Really love your sentence transformers. I’m currently using them as base models to fine-tune them on a 3-class classification task using the standard hf trainer.

This works very well with paraphrase-distilroberta-base-v2, but when I use variants of MiniLM-L6-v2 (I tried paraphrase-MiniLM-L6-v2 and flax-sentence-embeddings/all_datasets_v4_MiniLM-L6) I get the following error. The error occurs during training (with the hf trainer.train()) after around 100 steps. The exact same code works well with any other transformer, including other sentence transformers like paraphrase-distilroberta-base-v2, but for some reason it occurs for variants of your paraphrase-MiniLM.

/usr/local/lib/python3.7/dist-packages/transformers/models/bert/modeling_bert.py in forward(self, input_ids, token_type_ids, position_ids, inputs_embeds, past_key_values_length)
    219         if self.position_embedding_type == "absolute":
    220             position_embeddings = self.position_embeddings(position_ids)
--> 221             embeddings += position_embeddings
    222         embeddings = self.LayerNorm(embeddings)
    223         embeddings = self.dropout(embeddings)

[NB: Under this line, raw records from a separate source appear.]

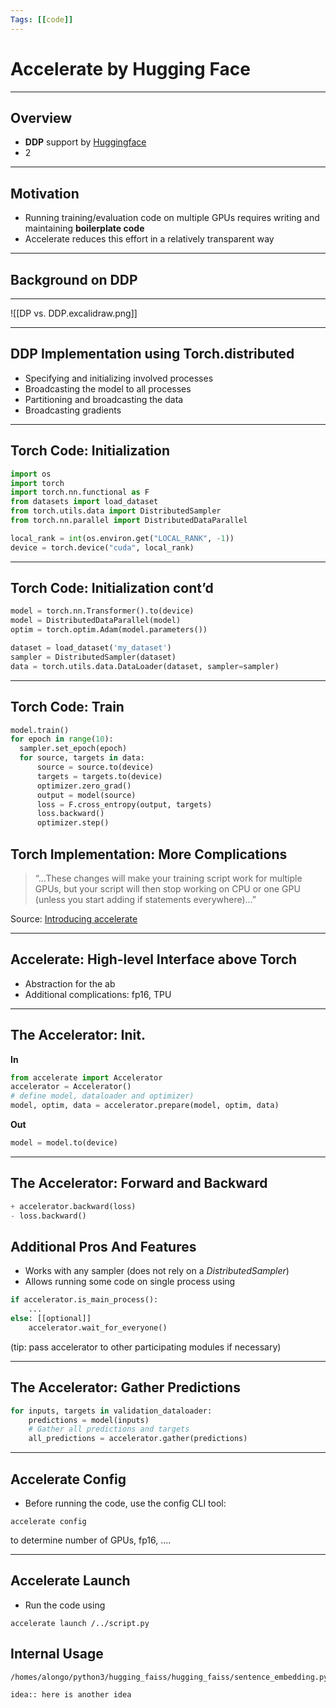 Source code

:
 ```yaml
---
Tags: [[code]]
---
```


# Accelerate by Hugging Face

---

## Overview
- **DDP** support by [Huggingface]([[../STS/Huggingface]])
- 2


---

## Motivation
- Running training/evaluation code on multiple GPUs requires writing and maintaining **boilerplate code**
- Accelerate reduces this effort in a relatively transparent way

---

## Background on DDP

---

![[DP vs. DDP.excalidraw.png]]


---
 
 ## DDP Implementation using Torch.distributed

- Specifying and initializing involved processes 
- Broadcasting the model to all processes
- Partitioning and broadcasting the data
- Broadcasting gradients

---
## Torch Code: Initialization
```python
import os
import torch
import torch.nn.functional as F
from datasets import load_dataset
from torch.utils.data import DistributedSampler
from torch.nn.parallel import DistributedDataParallel

local_rank = int(os.environ.get("LOCAL_RANK", -1))
device = torch.device("cuda", local_rank)
```
---
## Torch Code: Initialization cont’d

```python
model = torch.nn.Transformer().to(device)
model = DistributedDataParallel(model)  
optim = torch.optim.Adam(model.parameters())

dataset = load_dataset('my_dataset')
sampler = DistributedSampler(dataset)
data = torch.utils.data.DataLoader(dataset, sampler=sampler)

```

---
## Torch Code: Train

```python
model.train()
for epoch in range(10):
  sampler.set_epoch(epoch)  
  for source, targets in data:
	  source = source.to(device)
	  targets = targets.to(device)
	  optimizer.zero_grad()
	  output = model(source)
	  loss = F.cross_entropy(output, targets)
	  loss.backward()
	  optimizer.step()
```
## Torch Implementation: More Complications
> “...These changes will make your training script work for multiple GPUs, but your script will then stop working on CPU or one GPU (unless you start adding if statements everywhere)...”

Source: [Introducing accelerate](https://huggingface.co/blog/accelerate-library)

---
## Accelerate: High-level Interface above Torch
- Abstraction for the ab
- Additional complications: fp16, TPU

---

## The Accelerator: Init.
**In**
```python
from accelerate import Accelerator
accelerator = Accelerator()
# define model, dataloader and optimizer)
model, optim, data = accelerator.prepare(model, optim, data)
```
**Out**  
```python
model = model.to(device)
```

---
## The Accelerator: Forward and Backward

```python
+ accelerator.backward(loss)
- loss.backward() 
```

## Additional Pros And Features
- Works with any sampler (does not rely on a *DistributedSampler*)
- Allows running some code on single process using
```python
if accelerator.is_main_process():
	...
else: [[optional]]
	accelerator.wait_for_everyone() 
```
(tip: pass accelerator to other participating modules if necessary)

---
## The Accelerator: Gather Predictions
```python
for inputs, targets in validation_dataloader:
    predictions = model(inputs)
    # Gather all predictions and targets
    all_predictions = accelerator.gather(predictions)
```

---

## Accelerate Config 
- Before running the code, use the config CLI tool:
```shell
accelerate config
```
to determine number of GPUs, fp16, ....

---
## Accelerate Launch
- Run the code using
```shell
accelerate launch /../script.py
```

## Internal Usage
```shell
/homes/alongo/python3/hugging_faiss/hugging_faiss/sentence_embedding.py
```




```ad-idea
idea:: here is another idea
```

RuntimeError: The size of tensor a (1088) must match the size of tensor b (512) at non-singleton dimension 1

with flax-sentence-embeddings/all_datasets_v4_MiniLM-L12" I get the error:

RuntimeError: The size of tensor a (528) must match the size of tensor b (512) at non-singleton dimension 1

Note that I also get the error when fine-tuning nreimers/MiniLM-L6-H384-uncased.

Do you know where this could come from?

(Side-note: do you recommend using the flax-sentence-embeddings/all_datasets… models? Didn’t find performance metrics on sbert.net. Are they better than the models in the ranking here? Pretrained Models — Sentence-Transformers documentation )

Hi @MoritzLaurer
Happy to hear that.

I think the issue can be that the max length is not defined for these models. Then, the text is not truncated to 512 word pieces.
Is it possible to set in the trainer the max_length for the input text?

Currently adding these models to the performance metrics. Yes, the flax-sentence-embeddings/all_datasets_v3 (or_v4) work the best.
Also added them here:

1 Like

I updated the tokenizer file. It should work now

1 Like

great, thank you very much!
Also just got it to work like this, when instantiating the tokenizer:

model_name = "flax-sentence-embeddings/all_datasets_v4_MiniLM-L6" 
tokenizer = AutoTokenizer.from_pretrained(model_name, use_fast=True, max_length=512, model_max_length=512)
model = AutoModelForSequenceClassification.from_pretrained(model_name, num_labels=3, max_length=512,
                                                           label2id=label2id, id2label=id2label).to(device) 

Very good to know for future users of MiniLM models. I had the same error when using Microsoft’s minilm base models and I suppose they wont update their tokenizer config quickly.